Getty | Scott Heavey

Hope filed her own equal pay lawsuit against US Soccer in August 2018, six months before her former teammates would file their own. She has largely carved out her own path in pursuing action against US Soccer, and while she told us she will automatically be part of the class-action suit, she is still determined to do things on her own terms — which could mean opting out of the class action.

"If there's a settlement, it doesn't change the law. It's admitting there are inadequacies in US Soccer, and it's a good step for US soccer, but it's not a great step for women overall," Hope said. "And so, for me, who knows what's going to happen? I might be stuck in court for another couple of years, or I might be part of the class action. I have no idea."

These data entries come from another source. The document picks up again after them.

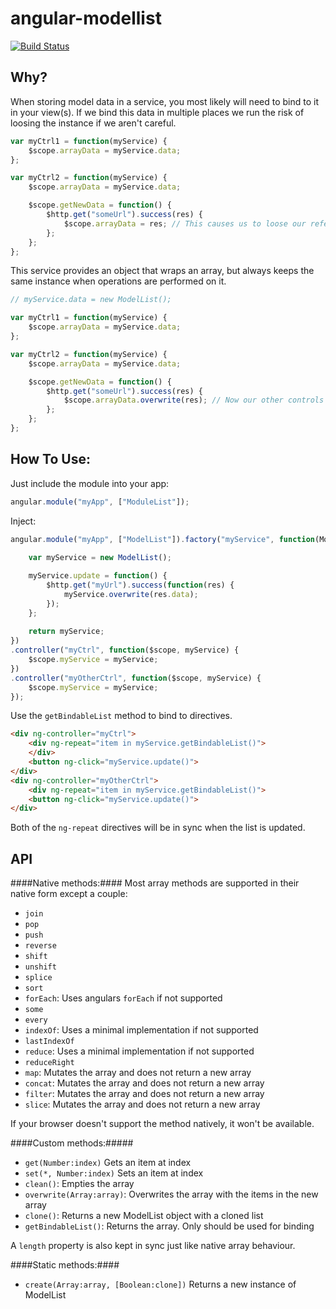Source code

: angular-modellist
=================

[![Build Status](https://travis-ci.org/steelsojka/angular-modellist.svg?branch=master)](https://travis-ci.org/steelsojka/angular-modellist)

Why?
----
When storing model data in a service, you most likely will need to bind to it in your view(s).
If we bind this data in multiple places we run the risk of loosing the instance if we aren't careful.

```javascript
var myCtrl1 = function(myService) {
	$scope.arrayData = myService.data;
};

var myCtrl2 = function(myService) {
	$scope.arrayData = myService.data;

	$scope.getNewData = function() {
		$http.get("someUrl").success(res) {
			$scope.arrayData = res; // This causes us to loose our reference
		};
	};
};
```

This service provides an object that wraps an array, but always keeps the same instance when operations are performed on it.

```javascript
// myService.data = new ModelList();

var myCtrl1 = function(myService) {
	$scope.arrayData = myService.data;
};

var myCtrl2 = function(myService) {
	$scope.arrayData = myService.data;

	$scope.getNewData = function() {
		$http.get("someUrl").success(res) {
			$scope.arrayData.overwrite(res); // Now our other controls arrayData updates with this one!
		};
	};
};
```
How To Use: 
-----------

Just include the module into your app:

```javascript
angular.module("myApp", ["ModuleList"]);
```

Inject:

```javascript
angular.module("myApp", ["ModelList"]).factory("myService", function(ModelList, $http) {
	
	var myService = new ModelList();

	myService.update = function() {
		$http.get("myUrl").success(function(res) {
			myService.overwrite(res.data);
		});
	};
	
	return myService;
})
.controller("myCtrl", function($scope, myService) {
	$scope.myService = myService;
})
.controller("myOtherCtrl", function($scope, myService) {
	$scope.myService = myService;
});
```

Use the `getBindableList` method to bind to directives.

```html
<div ng-controller="myCtrl">
	<div ng-repeat="item in myService.getBindableList()">
	</div>
	<button ng-click="myService.update()">
</div>
<div ng-controller="myOtherCtrl">
	<div ng-repeat="item in myService.getBindableList()">
	<button ng-click="myService.update()">
</div>
```

Both of the `ng-repeat` directives will be in sync when the list is updated.

API
---

####Native methods:####
Most array methods are supported in their native form except a couple:

- `join`
- `pop`
- `push`
- `reverse`
- `shift`
- `unshift` 
- `splice`
- `sort`
- `forEach`: Uses angulars `forEach` if not supported
- `some`
- `every`
- `indexOf`: Uses a minimal implementation if not supported
- `lastIndexOf`
- `reduce`: Uses a minimal implementation if not supported
- `reduceRight`
- `map`: Mutates the array and does not return a new array
- `concat`: Mutates the array and does not return a new array
- `filter`: Mutates the array and does not return a new array
- `slice`: Mutates the array and does not return a new array

If your browser doesn't support the method natively, it won't be available.

####Custom methods:#####

- `get(Number:index)` Gets an item at index
- `set(*, Number:index)` Sets an item at index
- `clean()`: Empties the array
- `overwrite(Array:array)`: Overwrites the array with the items in the new array
- `clone()`: Returns a new ModelList object with a cloned list
- `getBindableList()`: Returns the array. Only should be used for binding

A `length` property is also kept in sync just like native array behaviour.

####Static methods:####
- `create(Array:array, [Boolean:clone])` Returns a new instance of ModelList
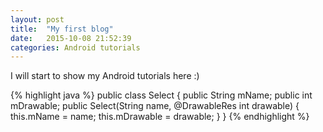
 ```yaml
---
layout: post
title:  "My first blog"
date:   2015-10-08 21:52:39
categories: Android tutorials
---
```


I will start to show my Android tutorials here :)

{% highlight java %}
public class Select {
    public String mName;
    public int mDrawable;
    public Select(String name, @DrawableRes int drawable) {
       this.mName = name;
       this.mDrawable = drawable;
    }
}
{% endhighlight %}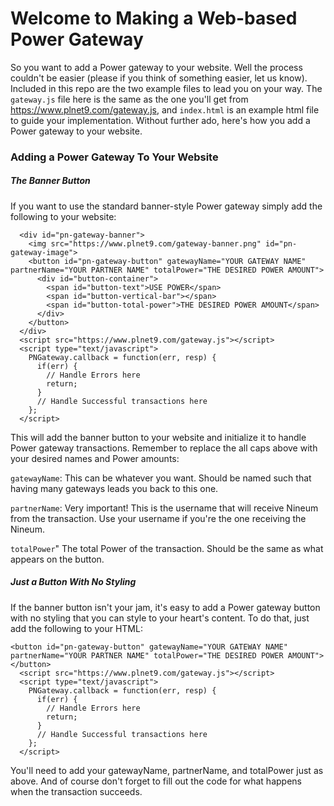# Welcome to Making a Web-based Power Gateway

So you want to add a Power gateway to your website. Well the process couldn't be easier (please if you think of something easier, let us know). Included in this repo are the two example files to lead you on your way. The `gateway.js` file here is the same as the one you'll get from https://www.plnet9.com/gateway.js, and `index.html` is an example html file to guide your implementation. Without further ado, here's how you add a Power gateway to your website.

### Adding a Power Gateway To Your Website

##### The Banner Button

If you want to use the standard banner-style Power gateway simply add the following to your website:

```
  <div id="pn-gateway-banner">
    <img src="https://www.plnet9.com/gateway-banner.png" id="pn-gateway-image">
    <button id="pn-gateway-button" gatewayName="YOUR GATEWAY NAME" partnerName="YOUR PARTNER NAME" totalPower="THE DESIRED POWER AMOUNT">
      <div id="button-container">
        <span id="button-text">USE POWER</span>
        <span id="button-vertical-bar"></span>
        <span id="button-total-power">THE DESIRED POWER AMOUNT</span>
      </div>
    </button>
  </div>
  <script src="https://www.plnet9.com/gateway.js"></script>
  <script type="text/javascript">
    PNGateway.callback = function(err, resp) {
      if(err) {
        // Handle Errors here
        return;
      }
      // Handle Successful transactions here
    };
  </script>
``` 

This will add the banner button to your website and initialize it to handle Power gateway transactions. Remember to replace the all caps above with your desired names and Power amounts:

`gatewayName`: This can be whatever you want. Should be named such that having many gateways leads you back to this one.

`partnerName`: Very important! This is the username that will receive Nineum from the transaction. Use your username if you're the one receiving the Nineum.

`totalPower`" The total Power of the transaction. Should be the same as what appears on the button.

##### Just a Button With No Styling

If the banner button isn't your jam, it's easy to add a Power gateway button with no styling that you can style to your heart's content. To do that, just add the following to your HTML:

```
<button id="pn-gateway-button" gatewayName="YOUR GATEWAY NAME" partnerName="YOUR PARTNER NAME" totalPower="THE DESIRED POWER AMOUNT">
</button>
  <script src="https://www.plnet9.com/gateway.js"></script>
  <script type="text/javascript">
    PNGateway.callback = function(err, resp) {
      if(err) {
        // Handle Errors here
        return;
      }
      // Handle Successful transactions here
    };
  </script>
```

You'll need to add your gatewayName, partnerName, and totalPower just as above. And of course don't forget to fill out the code for what happens when the transaction succeeds. 
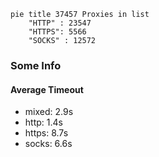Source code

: 
```mermaid
pie title 37457 Proxies in list
    "HTTP" : 23547
    "HTTPS": 5566
    "SOCKS" : 12572
```

### Some Info
#### Average Timeout

- mixed: 2.9s
- http: 1.4s
- https: 8.7s
- socks: 6.6s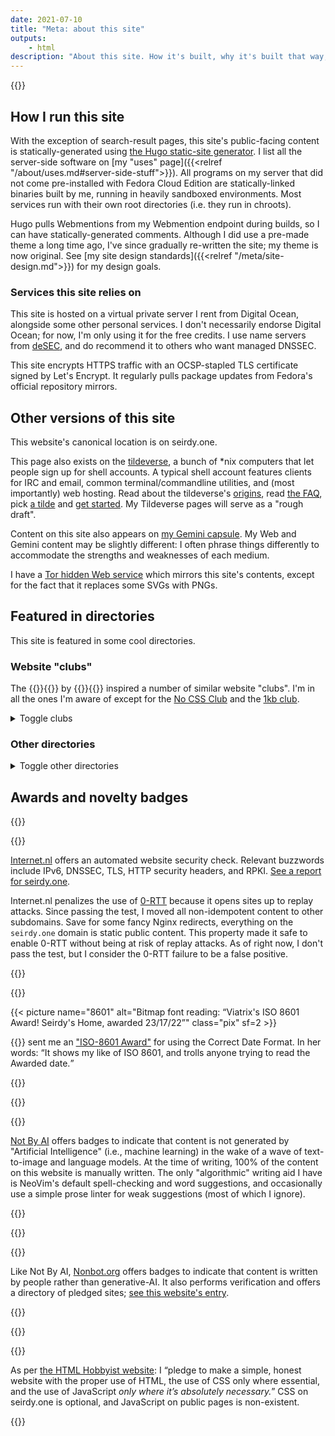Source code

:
 ```yaml
---
date: 2021-07-10
title: "Meta: about this site"
outputs:
    - html
description: "About this site. How it's built, why it's built that way, privacy, accessibility, mirrors, etc."
---
```

{{<build-info>}}

## How I run this site

With the exception of search-result pages, this site's public-facing content is statically-generated using [the Hugo static-site generator](https://gohugo.io/). I list all the server-side software on [my "uses" page]({{<relref "/about/uses.md#server-side-stuff">}}). All programs on my server that did not come pre-installed with Fedora Cloud Edition are statically-linked binaries built by me, running in heavily sandboxed environments. Most services run with their own root directories (i.e. they run in chroots).

Hugo pulls Webmentions from my Webmention endpoint during builds, so I can have statically-generated comments. Although I did use a pre-made theme a long time ago, I've since gradually re-written the site; my theme is now original. See [my site design standards]({{<relref "/meta/site-design.md">}}) for my design goals.

### Services this site relies on

This site is hosted on a virtual private server I rent from Digital Ocean, alongside some other personal services. I don't necessarily endorse Digital Ocean; for now, I'm only using it for the free credits. I use name servers from [deSEC](https://desec.io/), and do recommend it to others who want managed DNSSEC.

This site encrypts HTTPS traffic with an OCSP-stapled TLS certificate signed by Let's Encrypt. It regularly pulls package updates from Fedora's official repository mirrors.

## Other versions of this site

This website's canonical location is on seirdy.one.

This page also exists on the [tildeverse](https://tildeverse.org/), a bunch of \*nix computers that let people sign up for shell accounts. A typical shell account features clients for IRC and email, common terminal/commandline utilities, and (most importantly) web hosting. Read about the tildeverse's [origins](https://web.archive.org/web/20180917091804/https://medium.com/message/tilde-club-i-had-a-couple-drinks-and-woke-up-with-1-000-nerds-a8904f0a2ebf), read [the FAQ](https://tilde.club/wiki/faq.html), pick [a tilde](https://tilde.club/%7Epfhawkins/othertildes.html) and [get started](https://tilde.club/~anthonydpaul/primer.html). My Tildeverse pages will serve as a "rough draft".

Content on this site also appears on <a rel="alternate" href="gemini://seirdy.one/" class="u-syndication">my Gemini capsule</a>. My Web and Gemini content may be slightly different: I often phrase things differently to accommodate the strengths and weaknesses of each medium.

I have a [Tor hidden Web service](http://wgq3bd2kqoybhstp77i3wrzbfnsyd27wt34psaja4grqiezqircorkyd.onion/ "{rel='alternate' class='u-syndication'}") which mirrors this site's contents, except for the fact that it replaces some SVGs with PNGs.

## Featured in directories

This site is featured in some cool directories.

### Website "clubs"

The {{<mention-work itemtype="WebSite">}}{{<cited-work name="1MB Club" url="https://1mb.club/">}} by {{<indieweb-person itemprop="author" url="https://bt.ht/" first-name="Bradley" last-name="Taunt">}}{{</mention-work>}} inspired a number of similar website "clubs". I'm in all the ones I'm aware of except for the [No CSS Club](https://nocss.club/) and the [1kb club](https://1kb.club/).

<details>
<summary>Toggle clubs</summary>

- [512KB Club](https://www.512kb.club/)
- [250kb club](https://250kb.club/)
- [10 KB Club (archived)](https://web.archive.org/web/20231208000921/https://10kbclub.com/)
- [no-JS Club](https://no-js.club/)
- [Darktheme Club](https://darktheme.club/)
- [XHTML Club](https://xhtml.club/)

</details>

### Other directories

<details>
<summary>Toggle other directories</summary>

- [Hyperlinked Text](https://sjmulder.nl/en/textonly.html)
- [textonly.website](https://textonly.website/)
- [Responsive Web Directory](https://kalechips.net/responsive/)
- [Indieweb Webring Directory](https://xn--sr8hvo.ws/directory)
- [Writer's Lane, Nightfall City](https://nightfall.city/writers-lane/)
- [Just Another Useless Page](https://www.geocities.ws/jaup/jaup.htm)
- [Webrings Fanlisting](https://fanlistings.nickifaulk.com/webrings/)
- ~~[Yesterlinks](https://links.yesterweb.org/)~~
- [Gossip's Web](https://gossipsweb.net/personal-websites)
- [Nixers](https://github.com/nixers-projects/sites/wiki/List-of-nixers.net-user-sites)
- [Smooth Sailing](https://smoothsailing.asclaria.org/)
- [Ye Olde Blogroll](https://blogroll.org/)
- [Nerd Listings](http://nerdlistings.info/)
- [ooh.directory](https://ooh.directory/)
- [List-Me.com](https://list-me.com/)

<details>
<summary>Pending directories</summary>

- [LinkLane](https://www.linklane.net/) (pending)
- [Accessible Net Directory](https://pinkvampyr.leprd.space/accessiblenet/) (pending)
- [Moonshot](https://www.moonshot.forbiddenl0ve.net/index.php) (pending)

</details>
</details>

## Awards and novelty badges

{{<image-figure id="internetnl-web">}}

{{<picture name="internetnl-web" alt="Badge with text: 100% score in website test, internet.nl">}}

<figcaption itemprop="caption">

[Internet.nl](https://internet.nl/) offers an automated website security check. Relevant buzzwords include IPv6, DNSSEC, TLS, HTTP security headers, and RPKI. [See a report for seirdy.one](https://internet.nl/site/seirdy.one/2510940/).

Internet.nl penalizes the use of [0-RTT](https://blog.cloudflare.com/introducing-0-rtt/) because it opens sites up to replay attacks. Since passing the test, I moved all non-idempotent content to other subdomains. Save for some fancy Nginx redirects, everything on the `seirdy.one` domain is static public content. This property made it safe to enable 0-RTT without being at risk of replay attacks. As of right now, I don't pass the test, but I consider the 0-RTT failure to be a false positive.

</figcaption>

{{</image-figure>}}

{{<image-figure id="iso-8601">}}

{{< picture name="8601" alt="Bitmap font reading: “Viatrix's ISO 8601 Award! Seirdy's Home, awarded 23/17/22”" class="pix" sf=2 >}}

<figcaption itemprop="caption">

{{<indieweb-person itemprop="mentions" name="Viatrix" url="https://viatrix.is-hella.gay">}} sent me an ["ISO-8601 Award"](https://mincerafter42.github.io/fun/8601award.html) for using the Correct Date Format. In her words: <q cite="https://mincerafter42.github.io/fun/8601award.html">It shows my like of ISO 8601, and trolls anyone trying to read the Awarded date.</q>

</figcaption>

{{</image-figure>}}

{{<image-figure id="not-ai">}}

{{<picture name="notai" alt="written By human, not by AI">}}

<figcaption itemprop="caption">

[Not By AI](https://notbyai.fyi/) offers badges to indicate that content is not generated by "Artificial Intelligence" (i.e., machine learning) in the wake of a wave of text-to-image and language models. At the time of writing, 100% of the content on this website is manually written. The only "algorithmic" writing aid I have is NeoVim's default spell-checking and word suggestions, and occasionally use a simple prose linter for weak suggestions (most of which I ignore).

</figcaption>

{{</image-figure>}}

{{<image-figure id="non-bot">}}

{{<picture name="nonbot_pledged_logo" alt="Rectangular badge reading “Non-bot pledged”.">}}

<figcaption itemprop="caption">

Like Not By AI, [Nonbot.org](https://nonbot.org/) offers badges to indicate that content is written by people rather than generative-AI. It also performs verification and offers a directory of pledged sites; [see this website's entry](https://nonbot.org/pledged/view/9b8cd6a3-6bcc-47d8-b9e9-4cbce47ef50e).

</figcaption>

{{</image-figure>}}

{{<image-figure id="html-hobbyist">}}

{{<picture name="html-hobbyist" alt="Stylized text reading “I am an HTML hobbyist” on top of a solid orange upside-down house-shaped pentagon, and a globe in the upper-right.">}}

<figcaption itemprop="caption">

As per [the HTML Hobbyist website](https://www.htmlhobbyist.com/): I <q cite="https://www.htmlhobbyist.com/">pledge to make a simple, honest website with the proper use of HTML, the use of CSS only where essential, and the use of JavaScript _only where it’s absolutely necessary._</q> CSS on seirdy.one is optional, and JavaScript on public pages is non-existent.

</figcaption>

{{</image-figure>}}

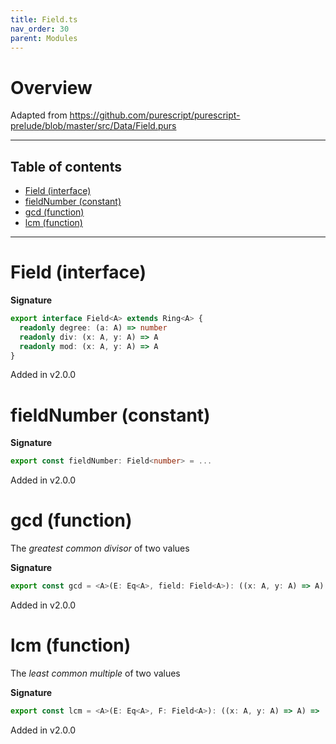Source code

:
 ```yaml
---
title: Field.ts
nav_order: 30
parent: Modules
---
```


# Overview

Adapted from https://github.com/purescript/purescript-prelude/blob/master/src/Data/Field.purs

---

<h2 class="text-delta">Table of contents</h2>

- [Field (interface)](#field-interface)
- [fieldNumber (constant)](#fieldnumber-constant)
- [gcd (function)](#gcd-function)
- [lcm (function)](#lcm-function)

---

# Field (interface)

**Signature**

```ts
export interface Field<A> extends Ring<A> {
  readonly degree: (a: A) => number
  readonly div: (x: A, y: A) => A
  readonly mod: (x: A, y: A) => A
}
```

Added in v2.0.0

# fieldNumber (constant)

**Signature**

```ts
export const fieldNumber: Field<number> = ...
```

Added in v2.0.0

# gcd (function)

The _greatest common divisor_ of two values

**Signature**

```ts
export const gcd = <A>(E: Eq<A>, field: Field<A>): ((x: A, y: A) => A) => ...
```

Added in v2.0.0

# lcm (function)

The _least common multiple_ of two values

**Signature**

```ts
export const lcm = <A>(E: Eq<A>, F: Field<A>): ((x: A, y: A) => A) => ...
```

Added in v2.0.0
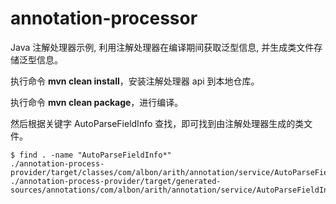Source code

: # annotation-processor
Java 注解处理器示例, 利用注解处理器在编译期间获取泛型信息, 并生成类文件存储泛型信息。

执行命令 **mvn clean install**，安装注解处理器 api 到本地仓库。

执行命令 **mvn clean package**，进行编译。

然后根据关键字 AutoParseFieldInfo 查找，即可找到由注解处理器生成的类文件。
```
$ find . -name "AutoParseFieldInfo*"
./annotation-process-provider/target/classes/com/albon/arith/annotation/service/AutoParseFieldInfo.class
./annotation-process-provider/target/generated-sources/annotations/com/albon/arith/annotation/service/AutoParseFieldInfo.java
```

We asked if Hope could envision a scenario in which she'd agree to settle with US Soccer rather than battle it out in court. "That's what I've said all along — that I can't imagine [settling]. We got into this fight to change everything for future generations. It wasn't supposed to be about us. It wasn't supposed to be about us getting money, it wasn't supposed to be about us getting notoriety," she said. "It was supposed to be about changing things for the future generations. So the only way we can do it is not by putting money in our pockets, but by continuing in this really ugly battle. Reading boring documents, this really long fight in federal court . . . that's the way to do it."

Photo courtesy SUMMIT LA19 | Kyle Cordova

At the end of the panel — which also featured Trevor Moawad, one of the best-known mental-conditioning experts in sports — one audience member asked Hope how she's stayed positive despite the challenges she's faced in both her personal and professional life. "I think I have every right to be bitter," Hope said with a smile, "and I am not bitter. I accomplished everything I wanted to. And I've fought for my happiness."